Directions: Print, exactly as they appear in the listing below, the lines from the line with "marked with square" to the line with "behavior of the three", with both end lines kept.

------------

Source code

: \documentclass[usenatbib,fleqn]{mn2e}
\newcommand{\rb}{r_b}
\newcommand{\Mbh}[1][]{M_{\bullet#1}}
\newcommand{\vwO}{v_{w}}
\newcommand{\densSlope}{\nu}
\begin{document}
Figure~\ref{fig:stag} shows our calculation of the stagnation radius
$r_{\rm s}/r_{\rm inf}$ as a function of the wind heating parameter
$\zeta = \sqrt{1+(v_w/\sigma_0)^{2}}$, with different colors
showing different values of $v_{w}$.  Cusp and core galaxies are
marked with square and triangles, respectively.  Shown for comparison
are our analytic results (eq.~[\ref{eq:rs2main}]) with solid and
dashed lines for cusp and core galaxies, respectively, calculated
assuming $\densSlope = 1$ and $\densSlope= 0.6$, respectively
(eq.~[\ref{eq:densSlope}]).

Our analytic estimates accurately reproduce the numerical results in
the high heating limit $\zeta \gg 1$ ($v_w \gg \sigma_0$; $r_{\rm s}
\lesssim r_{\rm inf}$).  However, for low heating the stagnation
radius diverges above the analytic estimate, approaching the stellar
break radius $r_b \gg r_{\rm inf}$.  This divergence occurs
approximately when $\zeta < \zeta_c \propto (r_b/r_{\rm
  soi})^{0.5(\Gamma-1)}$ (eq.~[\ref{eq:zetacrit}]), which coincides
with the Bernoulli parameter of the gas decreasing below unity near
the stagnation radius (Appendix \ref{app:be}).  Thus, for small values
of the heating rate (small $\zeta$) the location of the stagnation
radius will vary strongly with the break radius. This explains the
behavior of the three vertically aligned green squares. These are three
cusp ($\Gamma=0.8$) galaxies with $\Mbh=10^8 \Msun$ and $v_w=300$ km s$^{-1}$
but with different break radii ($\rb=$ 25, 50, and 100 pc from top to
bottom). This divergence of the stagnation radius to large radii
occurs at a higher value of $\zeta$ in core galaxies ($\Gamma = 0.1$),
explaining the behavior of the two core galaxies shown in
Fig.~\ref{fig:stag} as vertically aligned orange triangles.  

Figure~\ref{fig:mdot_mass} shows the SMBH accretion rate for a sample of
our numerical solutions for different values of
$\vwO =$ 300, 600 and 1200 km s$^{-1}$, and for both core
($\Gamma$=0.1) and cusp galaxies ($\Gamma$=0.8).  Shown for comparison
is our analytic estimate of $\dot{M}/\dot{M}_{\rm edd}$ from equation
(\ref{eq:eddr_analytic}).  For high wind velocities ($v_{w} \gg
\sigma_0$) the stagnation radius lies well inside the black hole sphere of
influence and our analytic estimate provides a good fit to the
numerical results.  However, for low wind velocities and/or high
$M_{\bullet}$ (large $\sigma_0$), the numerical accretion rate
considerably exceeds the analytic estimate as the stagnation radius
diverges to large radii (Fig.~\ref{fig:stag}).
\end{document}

------------

Exercise answer:
marked with square and triangles, respectively.  Shown for comparison
are our analytic results (eq.~[\ref{eq:rs2main}]) with solid and
dashed lines for cusp and core galaxies, respectively, calculated
assuming $\densSlope = 1$ and $\densSlope= 0.6$, respectively
(eq.~[\ref{eq:densSlope}]).

Our analytic estimates accurately reproduce the numerical results in
the high heating limit $\zeta \gg 1$ ($v_w \gg \sigma_0$; $r_{\rm s}
\lesssim r_{\rm inf}$).  However, for low heating the stagnation
radius diverges above the analytic estimate, approaching the stellar
break radius $r_b \gg r_{\rm inf}$.  This divergence occurs
approximately when $\zeta < \zeta_c \propto (r_b/r_{\rm
  soi})^{0.5(\Gamma-1)}$ (eq.~[\ref{eq:zetacrit}]), which coincides
with the Bernoulli parameter of the gas decreasing below unity near
the stagnation radius (Appendix \ref{app:be}).  Thus, for small values
of the heating rate (small $\zeta$) the location of the stagnation
radius will vary strongly with the break radius. This explains the
behavior of the three vertically aligned green squares. These are three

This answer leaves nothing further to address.